• _DESCRIPTION OF THE TASK_: Go line by line through the data below and count those with the string "avila". Give the number only.

=-=-=

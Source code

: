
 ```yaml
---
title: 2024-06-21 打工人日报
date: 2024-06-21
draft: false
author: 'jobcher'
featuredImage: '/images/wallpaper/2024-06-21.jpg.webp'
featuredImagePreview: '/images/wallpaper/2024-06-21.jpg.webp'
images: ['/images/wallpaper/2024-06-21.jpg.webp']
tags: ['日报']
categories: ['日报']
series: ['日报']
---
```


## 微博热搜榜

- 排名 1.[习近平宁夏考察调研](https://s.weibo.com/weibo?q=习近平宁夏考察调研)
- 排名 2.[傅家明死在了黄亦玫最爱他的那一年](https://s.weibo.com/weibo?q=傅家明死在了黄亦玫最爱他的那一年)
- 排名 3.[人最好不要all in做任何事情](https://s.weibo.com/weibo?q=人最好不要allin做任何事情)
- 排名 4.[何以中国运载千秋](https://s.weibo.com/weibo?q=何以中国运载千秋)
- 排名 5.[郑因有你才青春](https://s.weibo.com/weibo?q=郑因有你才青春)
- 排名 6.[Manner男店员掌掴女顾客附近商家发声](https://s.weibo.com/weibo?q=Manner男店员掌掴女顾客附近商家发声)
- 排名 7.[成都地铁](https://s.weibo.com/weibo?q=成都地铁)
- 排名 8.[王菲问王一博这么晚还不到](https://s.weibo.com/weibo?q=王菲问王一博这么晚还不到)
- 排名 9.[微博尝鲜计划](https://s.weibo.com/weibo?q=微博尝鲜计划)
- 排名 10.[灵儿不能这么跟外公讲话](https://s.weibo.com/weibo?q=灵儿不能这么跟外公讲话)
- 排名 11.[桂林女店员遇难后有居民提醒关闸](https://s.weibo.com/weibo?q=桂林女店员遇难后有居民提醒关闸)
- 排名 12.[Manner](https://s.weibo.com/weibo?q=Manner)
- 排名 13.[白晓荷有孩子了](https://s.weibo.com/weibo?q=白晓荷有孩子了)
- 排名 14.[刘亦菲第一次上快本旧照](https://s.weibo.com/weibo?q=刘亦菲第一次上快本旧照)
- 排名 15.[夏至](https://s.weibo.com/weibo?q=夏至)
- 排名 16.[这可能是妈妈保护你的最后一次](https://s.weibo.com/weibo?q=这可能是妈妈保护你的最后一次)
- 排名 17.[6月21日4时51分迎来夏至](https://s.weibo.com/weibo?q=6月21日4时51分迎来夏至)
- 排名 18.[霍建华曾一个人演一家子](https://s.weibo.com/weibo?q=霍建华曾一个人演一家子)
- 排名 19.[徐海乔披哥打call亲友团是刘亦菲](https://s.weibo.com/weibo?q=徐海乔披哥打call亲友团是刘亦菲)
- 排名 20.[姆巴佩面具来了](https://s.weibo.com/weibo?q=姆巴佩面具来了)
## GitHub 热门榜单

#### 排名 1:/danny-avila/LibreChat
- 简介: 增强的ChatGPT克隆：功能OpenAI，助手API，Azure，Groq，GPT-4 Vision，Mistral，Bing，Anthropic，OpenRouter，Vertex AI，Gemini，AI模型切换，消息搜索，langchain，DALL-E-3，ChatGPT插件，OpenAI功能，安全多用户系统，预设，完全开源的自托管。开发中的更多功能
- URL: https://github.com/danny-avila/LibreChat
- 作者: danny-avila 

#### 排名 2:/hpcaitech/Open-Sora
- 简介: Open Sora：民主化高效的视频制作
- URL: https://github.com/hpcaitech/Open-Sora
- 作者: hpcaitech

=-=-=

• _RESULT OF THIS TASK_: 3